Leominster

by Carolyn Oliver

In a city not quite famous for being the birthplace of lawn flamingos and Johnny Appleseed, Hazel lived alone in a two-bedroom house. It was March, the usual gray and grim, and after a decade pretending she wasn’t lonesome, she concluded the cure for her feelings was to make a space for them to flourish, a place where they would become a natural part of the landscape, nothing to fear: she would turn her yard into a moor. 

Not the front yard, a strip of crabgrass the width of two dachshunds, or the back, three maples and a dying crabapple she didn’t want to take down. It was the side yard she chose, a half-acre slope running parallel to the driveway, bordered on the street by ten-foot arborvitaes, on the east and north by woods. She sampled the soil, ordered as many varieties of heather as she could track down, and started ripping up grass and dandelions. 

Her neighbors didn’t ask about the growing pile of debris in front of Hazel’s garage, or the unusual number of delivery trucks rumbling up the driveway, maybe because they were too tired to be curious—the long drudge of wintry spring never reliably lifted until May—or maybe because she was already a mystery to them, and they to her. Hazel worked nights as a medical transcriptionist, so she was asleep when the O’Laughlin kids walked home from the bus stop, showering when the Silvas pulled in from their evening commutes back from Boston, at work when the Bouchards argued after they put the kids to bed. To all of them the deep night went unwitnessed: foxes crying murder, the crabapple working too hard to draw sap to its branches, a girl who wasn’t really there following an escaped golden retriever. 

Through groggy mornings, weekend nights, and several nasty head colds, Hazel labored to build the moor. Finally, in mid-July, the morning light pooling on the backs of the flamingos his husband had assembled for Tomas Silva’s fortieth birthday, she came home from work to find haze hovering over the blooming heather. She got out of the car and stepped into Yorkshire. 

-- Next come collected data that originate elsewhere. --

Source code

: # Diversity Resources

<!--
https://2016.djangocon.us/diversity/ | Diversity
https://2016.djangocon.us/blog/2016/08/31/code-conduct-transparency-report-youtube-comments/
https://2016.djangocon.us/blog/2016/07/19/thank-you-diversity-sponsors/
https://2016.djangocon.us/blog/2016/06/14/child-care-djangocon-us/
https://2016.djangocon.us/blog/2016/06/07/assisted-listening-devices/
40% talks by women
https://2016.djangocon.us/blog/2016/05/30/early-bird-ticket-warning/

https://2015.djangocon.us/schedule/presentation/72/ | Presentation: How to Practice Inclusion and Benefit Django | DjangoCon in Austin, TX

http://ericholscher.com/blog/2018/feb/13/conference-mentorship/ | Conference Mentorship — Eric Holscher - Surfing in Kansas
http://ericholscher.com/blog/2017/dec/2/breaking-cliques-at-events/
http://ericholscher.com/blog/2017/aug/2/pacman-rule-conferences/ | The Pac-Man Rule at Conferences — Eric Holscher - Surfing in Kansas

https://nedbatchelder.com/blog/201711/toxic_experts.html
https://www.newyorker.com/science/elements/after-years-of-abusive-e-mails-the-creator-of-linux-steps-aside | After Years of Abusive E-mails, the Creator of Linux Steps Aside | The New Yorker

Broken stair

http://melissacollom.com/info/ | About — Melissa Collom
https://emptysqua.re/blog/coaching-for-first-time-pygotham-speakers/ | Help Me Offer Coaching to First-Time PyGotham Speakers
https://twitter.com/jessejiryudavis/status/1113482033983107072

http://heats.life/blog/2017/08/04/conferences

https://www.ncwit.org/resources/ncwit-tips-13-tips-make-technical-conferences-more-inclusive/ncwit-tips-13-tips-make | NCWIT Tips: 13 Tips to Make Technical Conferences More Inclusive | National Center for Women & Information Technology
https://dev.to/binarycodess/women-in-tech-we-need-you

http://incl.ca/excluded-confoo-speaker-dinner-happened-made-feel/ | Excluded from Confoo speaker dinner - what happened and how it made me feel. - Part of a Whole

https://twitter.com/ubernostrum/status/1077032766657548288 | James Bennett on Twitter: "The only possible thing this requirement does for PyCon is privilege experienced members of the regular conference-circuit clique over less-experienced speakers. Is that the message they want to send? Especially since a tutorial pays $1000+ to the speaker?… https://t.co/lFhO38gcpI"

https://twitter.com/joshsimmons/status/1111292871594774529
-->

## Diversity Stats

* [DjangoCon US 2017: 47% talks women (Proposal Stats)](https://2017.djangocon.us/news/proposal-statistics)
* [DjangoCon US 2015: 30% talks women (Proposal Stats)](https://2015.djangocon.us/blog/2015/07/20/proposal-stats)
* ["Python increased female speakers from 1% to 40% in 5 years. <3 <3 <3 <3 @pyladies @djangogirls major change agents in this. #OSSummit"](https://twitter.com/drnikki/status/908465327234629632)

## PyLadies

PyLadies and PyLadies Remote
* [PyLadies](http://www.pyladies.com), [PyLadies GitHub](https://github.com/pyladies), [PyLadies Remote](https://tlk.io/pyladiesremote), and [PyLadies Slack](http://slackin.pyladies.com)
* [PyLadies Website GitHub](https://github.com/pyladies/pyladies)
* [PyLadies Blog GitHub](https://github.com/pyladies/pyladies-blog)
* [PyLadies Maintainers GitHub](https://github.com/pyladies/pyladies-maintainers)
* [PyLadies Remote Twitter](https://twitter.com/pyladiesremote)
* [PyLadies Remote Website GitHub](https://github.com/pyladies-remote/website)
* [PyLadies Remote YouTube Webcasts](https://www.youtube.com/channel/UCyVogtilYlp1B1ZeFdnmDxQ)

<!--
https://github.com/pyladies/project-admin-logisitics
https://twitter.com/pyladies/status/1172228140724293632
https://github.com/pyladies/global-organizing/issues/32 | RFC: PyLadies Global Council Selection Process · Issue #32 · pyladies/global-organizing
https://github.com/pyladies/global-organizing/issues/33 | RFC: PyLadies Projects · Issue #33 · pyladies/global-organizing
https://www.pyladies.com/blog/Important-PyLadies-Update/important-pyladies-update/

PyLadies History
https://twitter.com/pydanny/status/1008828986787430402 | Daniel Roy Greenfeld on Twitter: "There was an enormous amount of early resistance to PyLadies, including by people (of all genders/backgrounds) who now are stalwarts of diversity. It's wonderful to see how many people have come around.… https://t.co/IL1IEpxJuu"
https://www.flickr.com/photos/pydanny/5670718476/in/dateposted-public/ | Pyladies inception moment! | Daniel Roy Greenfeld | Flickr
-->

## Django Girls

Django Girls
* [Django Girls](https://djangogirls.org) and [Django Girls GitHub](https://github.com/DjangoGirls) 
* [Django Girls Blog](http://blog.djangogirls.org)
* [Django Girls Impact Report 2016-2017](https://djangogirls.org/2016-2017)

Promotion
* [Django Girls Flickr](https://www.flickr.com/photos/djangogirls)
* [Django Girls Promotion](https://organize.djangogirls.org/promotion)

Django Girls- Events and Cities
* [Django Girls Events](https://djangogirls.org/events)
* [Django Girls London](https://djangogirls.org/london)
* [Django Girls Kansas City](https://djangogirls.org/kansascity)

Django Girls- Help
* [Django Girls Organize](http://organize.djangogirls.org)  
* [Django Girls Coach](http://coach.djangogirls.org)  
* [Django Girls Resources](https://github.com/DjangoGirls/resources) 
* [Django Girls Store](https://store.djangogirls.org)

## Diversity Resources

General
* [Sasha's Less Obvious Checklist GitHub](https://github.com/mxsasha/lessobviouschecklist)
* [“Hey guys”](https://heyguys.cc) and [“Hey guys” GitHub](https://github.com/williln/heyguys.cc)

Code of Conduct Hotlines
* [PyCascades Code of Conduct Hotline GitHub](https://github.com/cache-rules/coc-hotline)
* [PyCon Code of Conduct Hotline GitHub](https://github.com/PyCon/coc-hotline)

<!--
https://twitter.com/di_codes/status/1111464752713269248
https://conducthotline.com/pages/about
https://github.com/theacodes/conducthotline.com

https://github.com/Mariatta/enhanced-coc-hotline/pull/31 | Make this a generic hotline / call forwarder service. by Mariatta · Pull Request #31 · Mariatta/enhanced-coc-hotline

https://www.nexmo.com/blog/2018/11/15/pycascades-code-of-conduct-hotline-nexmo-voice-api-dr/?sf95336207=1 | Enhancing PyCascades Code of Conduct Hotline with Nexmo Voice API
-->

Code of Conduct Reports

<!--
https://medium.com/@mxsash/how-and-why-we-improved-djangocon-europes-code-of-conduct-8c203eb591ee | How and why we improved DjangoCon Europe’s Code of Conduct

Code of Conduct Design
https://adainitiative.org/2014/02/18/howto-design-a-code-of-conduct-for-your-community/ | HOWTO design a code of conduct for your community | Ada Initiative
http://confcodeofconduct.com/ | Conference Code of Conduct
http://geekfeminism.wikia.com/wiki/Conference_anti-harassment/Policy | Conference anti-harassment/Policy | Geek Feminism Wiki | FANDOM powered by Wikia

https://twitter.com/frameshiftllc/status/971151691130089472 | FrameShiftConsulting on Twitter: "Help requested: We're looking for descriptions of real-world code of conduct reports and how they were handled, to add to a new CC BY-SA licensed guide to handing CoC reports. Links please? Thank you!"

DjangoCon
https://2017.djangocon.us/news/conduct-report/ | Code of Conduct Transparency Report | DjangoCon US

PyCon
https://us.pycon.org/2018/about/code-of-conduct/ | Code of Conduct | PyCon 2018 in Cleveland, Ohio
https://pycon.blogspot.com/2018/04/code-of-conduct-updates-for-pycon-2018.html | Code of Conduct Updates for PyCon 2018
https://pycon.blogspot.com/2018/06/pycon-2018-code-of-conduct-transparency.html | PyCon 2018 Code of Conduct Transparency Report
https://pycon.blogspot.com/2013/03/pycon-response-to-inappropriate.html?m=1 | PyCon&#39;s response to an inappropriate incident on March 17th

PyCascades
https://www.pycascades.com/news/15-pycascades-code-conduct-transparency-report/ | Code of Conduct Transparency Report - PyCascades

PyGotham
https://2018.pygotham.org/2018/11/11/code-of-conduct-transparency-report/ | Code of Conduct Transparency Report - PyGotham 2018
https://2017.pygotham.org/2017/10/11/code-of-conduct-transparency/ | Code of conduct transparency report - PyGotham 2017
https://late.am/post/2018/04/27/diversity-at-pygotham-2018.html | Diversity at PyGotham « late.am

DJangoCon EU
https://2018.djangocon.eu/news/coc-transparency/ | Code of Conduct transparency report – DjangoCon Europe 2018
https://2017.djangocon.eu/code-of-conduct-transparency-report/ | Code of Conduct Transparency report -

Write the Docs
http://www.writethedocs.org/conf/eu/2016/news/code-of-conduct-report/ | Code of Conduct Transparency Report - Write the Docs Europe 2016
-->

For an hour she walked up and down and across the slope, running her fingers over the bracken and cotton grass. She could hardly bear to step inside to eat and change, so when it was time to sleep she pulled down a quilt from the closet and settled down in a patch of shade. When she woke, a bird—she could swear it was a pheasant—startled skyward from a tuft of heather. Her back ached and her hair was damp, but instead of running a hot shower she walked a little more and took the smell of the moor with her to the office.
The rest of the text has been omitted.